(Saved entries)
════════════════

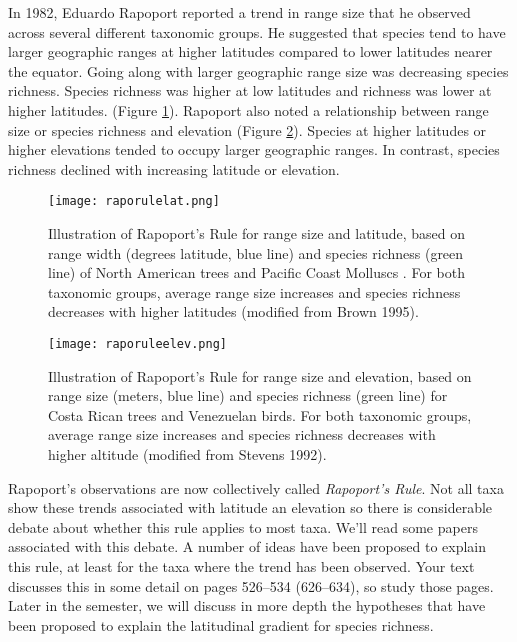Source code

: \documentclass[11pt, hidelinks]{article}
\begin{document}
In 1982, Eduardo Rapoport reported a trend in range size that he observed across several different taxonomic groups.  He suggested that species tend to have larger geographic ranges at higher latitudes compared to lower latitudes nearer the equator. Going along with larger geographic range size was decreasing species richness.  Species richness was higher at low latitudes and richness was lower at higher latitudes.  (Figure \ref{raporulelat}). Rapoport also noted a relationship between range size or species richness and elevation (Figure \ref{raporuleelev}).  Species at higher latitudes or higher elevations tended to occupy larger geographic ranges.  In contrast, species richness declined with increasing latitude or elevation.

\begin{figure}
	\centering
		\texttt{[image: raporulelat.png]}  
		\caption{Illustration of Rapoport's Rule for range size and latitude, based on range width (degrees latitude, blue line) and species richness (green line) of North American trees and Pacific Coast Molluscs . For both taxonomic groups, average range size increases and species richness decreases with higher latitudes (modified from Brown 1995).\label{raporulelat}}
		
\end{figure}

\begin{figure}
	\centering
		\texttt{[image: raporuleelev.png]}  
		\caption{Illustration of Rapoport's Rule for range size and elevation, based on range size (meters, blue line) and species richness (green line) for Costa Rican trees and Venezuelan birds. For both taxonomic groups, average range size increases and species richness decreases with higher altitude (modified from Stevens 1992).\label{raporuleelev}}
\end{figure}

Rapoport's observations are now collectively called \emph{Rapoport's Rule}.  Not all taxa show these trends associated with latitude an elevation so there is considerable debate about whether this rule applies to most taxa. We'll read some papers associated with this debate.  A number of ideas have been proposed to explain this rule, at least for the taxa where the trend has been observed.  Your text discusses this in some detail on pages 526--534 (626--634), so study those pages.  Later in the semester, we will discuss in more depth the hypotheses that have been proposed to explain the latitudinal gradient for species richness.
\end{document}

════════════════

Give back every record above exactly as written, skipping each picture.

Source code

: \documentclass[11pt, hidelinks]{article}
\begin{document}
In 1982, Eduardo Rapoport reported a trend in range size that he observed across several different taxonomic groups.  He suggested that species tend to have larger geographic ranges at higher latitudes compared to lower latitudes nearer the equator. Going along with larger geographic range size was decreasing species richness.  Species richness was higher at low latitudes and richness was lower at higher latitudes.  (Figure \ref{raporulelat}). Rapoport also noted a relationship between range size or species richness and elevation (Figure \ref{raporuleelev}).  Species at higher latitudes or higher elevations tended to occupy larger geographic ranges.  In contrast, species richness declined with increasing latitude or elevation.

\begin{figure}
	\centering
		\texttt{[image: raporulelat.png]}  
		\caption{Illustration of Rapoport's Rule for range size and latitude, based on range width (degrees latitude, blue line) and species richness (green line) of North American trees and Pacific Coast Molluscs . For both taxonomic groups, average range size increases and species richness decreases with higher latitudes (modified from Brown 1995).\label{raporulelat}}
		
\end{figure}

\begin{figure}
	\centering
		\texttt{[image: raporuleelev.png]}  
		\caption{Illustration of Rapoport's Rule for range size and elevation, based on range size (meters, blue line) and species richness (green line) for Costa Rican trees and Venezuelan birds. For both taxonomic groups, average range size increases and species richness decreases with higher altitude (modified from Stevens 1992).\label{raporuleelev}}
\end{figure}

Rapoport's observations are now collectively called \emph{Rapoport's Rule}.  Not all taxa show these trends associated with latitude an elevation so there is considerable debate about whether this rule applies to most taxa. We'll read some papers associated with this debate.  A number of ideas have been proposed to explain this rule, at least for the taxa where the trend has been observed.  Your text discusses this in some detail on pages 526--534 (626--634), so study those pages.  Later in the semester, we will discuss in more depth the hypotheses that have been proposed to explain the latitudinal gradient for species richness.
\end{document}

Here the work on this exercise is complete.